_What the exercise asks_:
First find the line with "- [Raspberry C" in the entries below, then set down exactly every line through the line with "Data Science Portfolio", that line included.

--- Data section Enclosed Below ---

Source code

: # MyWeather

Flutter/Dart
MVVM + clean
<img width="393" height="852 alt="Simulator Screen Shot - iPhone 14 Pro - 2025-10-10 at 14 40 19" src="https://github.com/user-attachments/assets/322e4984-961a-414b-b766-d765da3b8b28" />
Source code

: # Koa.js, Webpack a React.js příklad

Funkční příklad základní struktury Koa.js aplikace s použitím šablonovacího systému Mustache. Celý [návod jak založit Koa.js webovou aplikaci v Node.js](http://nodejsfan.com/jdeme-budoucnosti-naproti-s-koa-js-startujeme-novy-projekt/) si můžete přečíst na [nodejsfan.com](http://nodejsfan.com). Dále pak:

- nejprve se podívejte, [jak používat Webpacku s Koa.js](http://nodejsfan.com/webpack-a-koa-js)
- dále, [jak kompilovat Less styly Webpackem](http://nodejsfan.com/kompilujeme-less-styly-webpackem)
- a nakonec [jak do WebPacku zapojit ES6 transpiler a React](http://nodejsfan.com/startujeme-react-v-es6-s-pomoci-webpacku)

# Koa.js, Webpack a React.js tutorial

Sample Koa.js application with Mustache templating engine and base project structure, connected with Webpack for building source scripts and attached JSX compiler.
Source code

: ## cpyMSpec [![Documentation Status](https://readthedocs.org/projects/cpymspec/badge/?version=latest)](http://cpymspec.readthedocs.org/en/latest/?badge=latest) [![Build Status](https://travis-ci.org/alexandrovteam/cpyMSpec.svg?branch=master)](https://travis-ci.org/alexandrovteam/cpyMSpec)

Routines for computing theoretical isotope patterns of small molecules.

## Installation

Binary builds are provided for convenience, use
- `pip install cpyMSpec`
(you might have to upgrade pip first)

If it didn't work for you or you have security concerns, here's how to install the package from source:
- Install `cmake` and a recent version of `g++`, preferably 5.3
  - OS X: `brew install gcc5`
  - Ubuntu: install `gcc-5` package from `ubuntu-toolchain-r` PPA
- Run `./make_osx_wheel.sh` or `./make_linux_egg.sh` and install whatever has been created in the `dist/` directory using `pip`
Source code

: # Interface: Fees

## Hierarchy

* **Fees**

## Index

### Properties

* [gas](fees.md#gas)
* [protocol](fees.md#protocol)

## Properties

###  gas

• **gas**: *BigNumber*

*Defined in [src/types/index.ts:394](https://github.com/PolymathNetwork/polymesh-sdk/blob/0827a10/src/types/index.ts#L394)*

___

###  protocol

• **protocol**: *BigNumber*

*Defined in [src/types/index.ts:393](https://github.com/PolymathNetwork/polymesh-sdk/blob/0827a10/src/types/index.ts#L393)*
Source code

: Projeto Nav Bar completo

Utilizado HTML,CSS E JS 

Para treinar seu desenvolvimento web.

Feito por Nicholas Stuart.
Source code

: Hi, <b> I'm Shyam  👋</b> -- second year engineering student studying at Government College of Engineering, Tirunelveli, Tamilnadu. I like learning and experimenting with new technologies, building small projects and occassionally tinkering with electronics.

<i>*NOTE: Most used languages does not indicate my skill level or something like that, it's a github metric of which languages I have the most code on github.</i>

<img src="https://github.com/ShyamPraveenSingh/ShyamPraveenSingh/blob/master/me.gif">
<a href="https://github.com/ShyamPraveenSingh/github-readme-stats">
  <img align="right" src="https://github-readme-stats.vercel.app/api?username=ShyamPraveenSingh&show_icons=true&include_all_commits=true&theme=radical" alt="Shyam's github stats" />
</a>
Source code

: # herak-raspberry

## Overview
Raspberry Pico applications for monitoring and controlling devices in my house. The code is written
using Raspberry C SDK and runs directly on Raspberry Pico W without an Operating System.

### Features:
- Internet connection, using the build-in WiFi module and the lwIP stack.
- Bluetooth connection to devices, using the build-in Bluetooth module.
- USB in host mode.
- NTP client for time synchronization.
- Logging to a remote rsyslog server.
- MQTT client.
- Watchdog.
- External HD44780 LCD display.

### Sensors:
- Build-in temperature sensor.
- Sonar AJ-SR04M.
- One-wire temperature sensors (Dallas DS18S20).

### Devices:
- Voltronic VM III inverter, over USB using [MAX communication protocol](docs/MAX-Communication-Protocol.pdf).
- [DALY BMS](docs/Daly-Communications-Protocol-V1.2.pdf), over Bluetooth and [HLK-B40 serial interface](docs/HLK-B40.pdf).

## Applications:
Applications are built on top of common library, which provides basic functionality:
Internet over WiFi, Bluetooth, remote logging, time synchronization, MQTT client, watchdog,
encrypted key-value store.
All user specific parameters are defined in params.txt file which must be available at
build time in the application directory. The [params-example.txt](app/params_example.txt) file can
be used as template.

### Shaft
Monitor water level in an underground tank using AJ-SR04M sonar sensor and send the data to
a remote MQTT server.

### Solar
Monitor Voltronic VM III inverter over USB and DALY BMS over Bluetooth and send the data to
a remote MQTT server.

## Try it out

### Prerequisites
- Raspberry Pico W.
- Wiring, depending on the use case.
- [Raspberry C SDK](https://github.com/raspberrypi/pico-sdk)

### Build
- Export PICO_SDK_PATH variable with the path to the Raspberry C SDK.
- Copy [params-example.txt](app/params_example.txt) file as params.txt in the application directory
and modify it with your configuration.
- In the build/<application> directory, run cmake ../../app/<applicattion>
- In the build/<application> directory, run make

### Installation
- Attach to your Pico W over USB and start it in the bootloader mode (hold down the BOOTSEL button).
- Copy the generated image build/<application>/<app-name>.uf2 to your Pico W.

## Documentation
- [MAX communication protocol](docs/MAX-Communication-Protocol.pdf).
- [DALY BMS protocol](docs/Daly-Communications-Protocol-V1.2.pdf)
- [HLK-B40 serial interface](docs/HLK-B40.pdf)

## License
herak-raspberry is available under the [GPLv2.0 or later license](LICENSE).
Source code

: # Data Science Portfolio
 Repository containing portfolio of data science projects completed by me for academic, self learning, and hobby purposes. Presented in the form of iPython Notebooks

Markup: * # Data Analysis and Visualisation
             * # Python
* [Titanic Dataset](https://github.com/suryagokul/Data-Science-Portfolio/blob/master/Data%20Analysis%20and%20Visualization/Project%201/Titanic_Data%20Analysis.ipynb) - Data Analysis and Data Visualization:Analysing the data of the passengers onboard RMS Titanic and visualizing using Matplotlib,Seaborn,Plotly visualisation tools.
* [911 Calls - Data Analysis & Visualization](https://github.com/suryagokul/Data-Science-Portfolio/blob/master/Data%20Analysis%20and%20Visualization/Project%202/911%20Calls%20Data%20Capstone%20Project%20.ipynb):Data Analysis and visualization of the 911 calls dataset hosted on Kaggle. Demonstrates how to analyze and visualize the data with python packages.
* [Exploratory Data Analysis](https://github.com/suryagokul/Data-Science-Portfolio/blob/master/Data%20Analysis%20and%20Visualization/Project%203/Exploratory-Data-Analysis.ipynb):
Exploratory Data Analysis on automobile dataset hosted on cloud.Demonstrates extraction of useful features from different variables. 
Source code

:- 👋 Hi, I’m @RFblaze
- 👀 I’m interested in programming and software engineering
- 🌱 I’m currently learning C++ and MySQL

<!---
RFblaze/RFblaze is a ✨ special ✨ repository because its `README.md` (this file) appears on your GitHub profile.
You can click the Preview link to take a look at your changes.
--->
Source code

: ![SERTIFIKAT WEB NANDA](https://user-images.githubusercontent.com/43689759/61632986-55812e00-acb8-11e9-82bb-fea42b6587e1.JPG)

--- End of Enclosed Data section ---

_Answer box_:
- [Raspberry C SDK](https://github.com/raspberrypi/pico-sdk)

### Build
- Export PICO_SDK_PATH variable with the path to the Raspberry C SDK.
- Copy [params-example.txt](app/params_example.txt) file as params.txt in the application directory
and modify it with your configuration.
- In the build/<application> directory, run cmake ../../app/<applicattion>
- In the build/<application> directory, run make

### Installation
- Attach to your Pico W over USB and start it in the bootloader mode (hold down the BOOTSEL button).
- Copy the generated image build/<application>/<app-name>.uf2 to your Pico W.

## Documentation
- [MAX communication protocol](docs/MAX-Communication-Protocol.pdf).
- [DALY BMS protocol](docs/Daly-Communications-Protocol-V1.2.pdf)
- [HLK-B40 serial interface](docs/HLK-B40.pdf)

## License
herak-raspberry is available under the [GPLv2.0 or later license](LICENSE).
Source code

: # Data Science Portfolio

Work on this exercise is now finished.